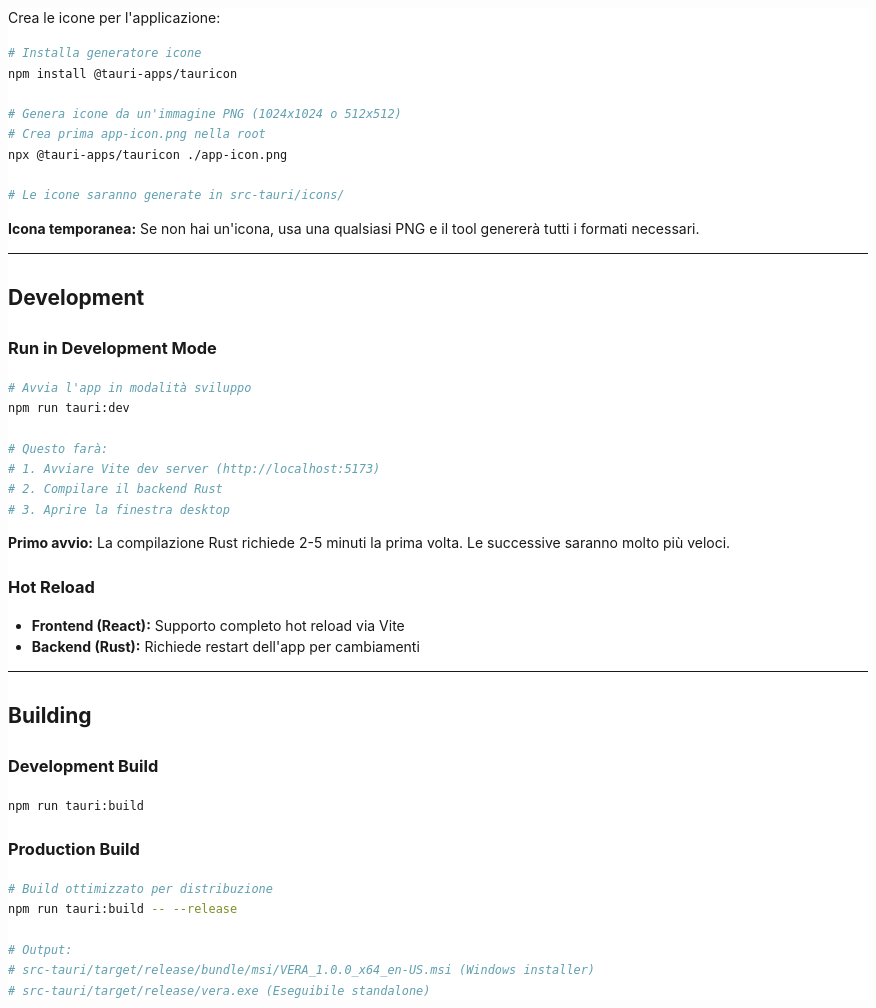 Crea le icone per l'applicazione:

```bash
# Installa generatore icone
npm install @tauri-apps/tauricon

# Genera icone da un'immagine PNG (1024x1024 o 512x512)
# Crea prima app-icon.png nella root
npx @tauri-apps/tauricon ./app-icon.png

# Le icone saranno generate in src-tauri/icons/
```

**Icona temporanea:** Se non hai un'icona, usa una qualsiasi PNG e il tool genererà tutti i formati necessari.

---

## Development

### Run in Development Mode

```bash
# Avvia l'app in modalità sviluppo
npm run tauri:dev

# Questo farà:
# 1. Avviare Vite dev server (http://localhost:5173)
# 2. Compilare il backend Rust
# 3. Aprire la finestra desktop
```

**Primo avvio:** La compilazione Rust richiede 2-5 minuti la prima volta. Le successive saranno molto più veloci.

### Hot Reload

- **Frontend (React):** Supporto completo hot reload via Vite
- **Backend (Rust):** Richiede restart dell'app per cambiamenti

---

## Building

### Development Build

```bash
npm run tauri:build
```

### Production Build

```bash
# Build ottimizzato per distribuzione
npm run tauri:build -- --release

# Output:
# src-tauri/target/release/bundle/msi/VERA_1.0.0_x64_en-US.msi (Windows installer)
# src-tauri/target/release/vera.exe (Eseguibile standalone)
```
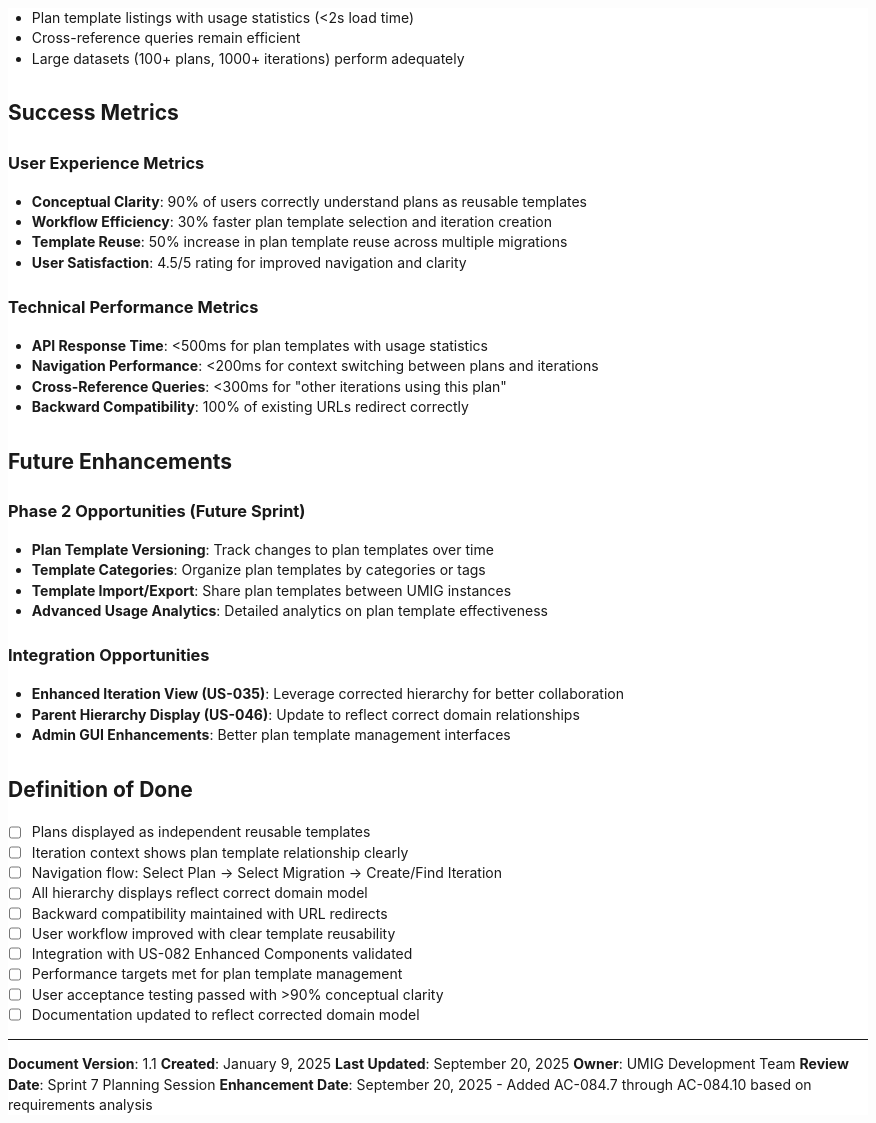 - Plan template listings with usage statistics (<2s load time)
- Cross-reference queries remain efficient
- Large datasets (100+ plans, 1000+ iterations) perform adequately

## Success Metrics

### User Experience Metrics

- **Conceptual Clarity**: 90% of users correctly understand plans as reusable templates
- **Workflow Efficiency**: 30% faster plan template selection and iteration creation
- **Template Reuse**: 50% increase in plan template reuse across multiple migrations
- **User Satisfaction**: 4.5/5 rating for improved navigation and clarity

### Technical Performance Metrics

- **API Response Time**: <500ms for plan templates with usage statistics
- **Navigation Performance**: <200ms for context switching between plans and iterations
- **Cross-Reference Queries**: <300ms for "other iterations using this plan"
- **Backward Compatibility**: 100% of existing URLs redirect correctly

## Future Enhancements

### Phase 2 Opportunities (Future Sprint)

- **Plan Template Versioning**: Track changes to plan templates over time
- **Template Categories**: Organize plan templates by categories or tags
- **Template Import/Export**: Share plan templates between UMIG instances
- **Advanced Usage Analytics**: Detailed analytics on plan template effectiveness

### Integration Opportunities

- **Enhanced Iteration View (US-035)**: Leverage corrected hierarchy for better collaboration
- **Parent Hierarchy Display (US-046)**: Update to reflect correct domain relationships
- **Admin GUI Enhancements**: Better plan template management interfaces

## Definition of Done

- [ ] Plans displayed as independent reusable templates
- [ ] Iteration context shows plan template relationship clearly
- [ ] Navigation flow: Select Plan → Select Migration → Create/Find Iteration
- [ ] All hierarchy displays reflect correct domain model
- [ ] Backward compatibility maintained with URL redirects
- [ ] User workflow improved with clear template reusability
- [ ] Integration with US-082 Enhanced Components validated
- [ ] Performance targets met for plan template management
- [ ] User acceptance testing passed with >90% conceptual clarity
- [ ] Documentation updated to reflect corrected domain model

---

**Document Version**: 1.1
**Created**: January 9, 2025
**Last Updated**: September 20, 2025
**Owner**: UMIG Development Team
**Review Date**: Sprint 7 Planning Session
**Enhancement Date**: September 20, 2025 - Added AC-084.7 through AC-084.10 based on requirements analysis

* * * * * * *

- _To do_: What is needed is a verbatim copy of every line in the records above from the one containing "### Integration Opportunities" down to the one containing "- [ ] Iteration", both included, and nothing more.

- _Answer area_:
### Integration Opportunities

- **Enhanced Iteration View (US-035)**: Leverage corrected hierarchy for better collaboration
- **Parent Hierarchy Display (US-046)**: Update to reflect correct domain relationships
- **Admin GUI Enhancements**: Better plan template management interfaces

## Definition of Done

- [ ] Plans displayed as independent reusable templates
- [ ] Iteration context shows plan template relationship clearly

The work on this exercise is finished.